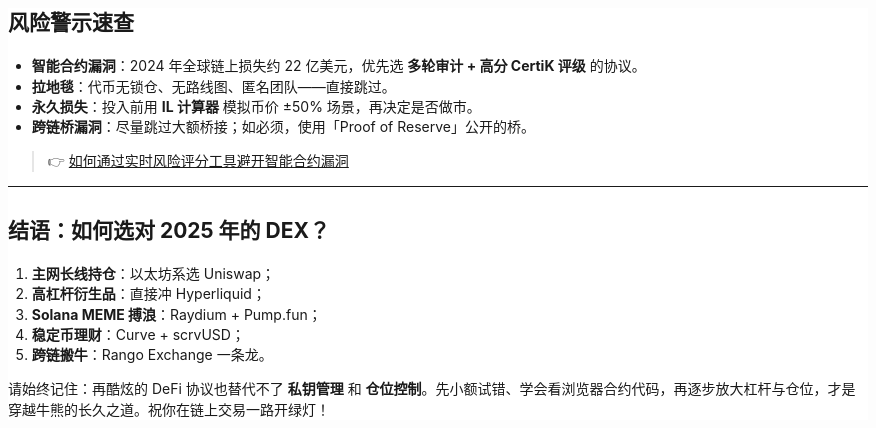 
## 风险警示速查

- **智能合约漏洞**：2024 年全球链上损失约 22 亿美元，优先选 **多轮审计 + 高分 CertiK 评级** 的协议。  
- **拉地毯**：代币无锁仓、无路线图、匿名团队——直接跳过。  
- **永久损失**：投入前用 **IL 计算器** 模拟币价 ±50% 场景，再决定是否做市。  
- **跨链桥漏洞**：尽量跳过大额桥接；如必须，使用「Proof of Reserve」公开的桥。

> 👉 [如何通过实时风险评分工具避开智能合约漏洞](https://okxdog.com/)

---

## 结语：如何选对 2025 年的 DEX？

1. **主网长线持仓**：以太坊系选 Uniswap；  
2. **高杠杆衍生品**：直接冲 Hyperliquid；  
3. **Solana MEME 搏浪**：Raydium + Pump.fun；  
4. **稳定币理财**：Curve + scrvUSD；  
5. **跨链搬牛**：Rango Exchange 一条龙。  

请始终记住：再酷炫的 DeFi 协议也替代不了 **私钥管理** 和 **仓位控制**。先小额试错、学会看浏览器合约代码，再逐步放大杠杆与仓位，才是穿越牛熊的长久之道。祝你在链上交易一路开绿灯！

===============

A word-for-word reprint of the listing above is needed, minus the pictures.

Answer for this exercise:
## 风险警示速查

- **智能合约漏洞**：2024 年全球链上损失约 22 亿美元，优先选 **多轮审计 + 高分 CertiK 评级** 的协议。  
- **拉地毯**：代币无锁仓、无路线图、匿名团队——直接跳过。  
- **永久损失**：投入前用 **IL 计算器** 模拟币价 ±50% 场景，再决定是否做市。  
- **跨链桥漏洞**：尽量跳过大额桥接；如必须，使用「Proof of Reserve」公开的桥。

> 👉 [如何通过实时风险评分工具避开智能合约漏洞](https://okxdog.com/)

---

## 结语：如何选对 2025 年的 DEX？

1. **主网长线持仓**：以太坊系选 Uniswap；  
2. **高杠杆衍生品**：直接冲 Hyperliquid；  
3. **Solana MEME 搏浪**：Raydium + Pump.fun；  
4. **稳定币理财**：Curve + scrvUSD；  
5. **跨链搬牛**：Rango Exchange 一条龙。  

请始终记住：再酷炫的 DeFi 协议也替代不了 **私钥管理** 和 **仓位控制**。先小额试错、学会看浏览器合约代码，再逐步放大杠杆与仓位，才是穿越牛熊的长久之道。祝你在链上交易一路开绿灯！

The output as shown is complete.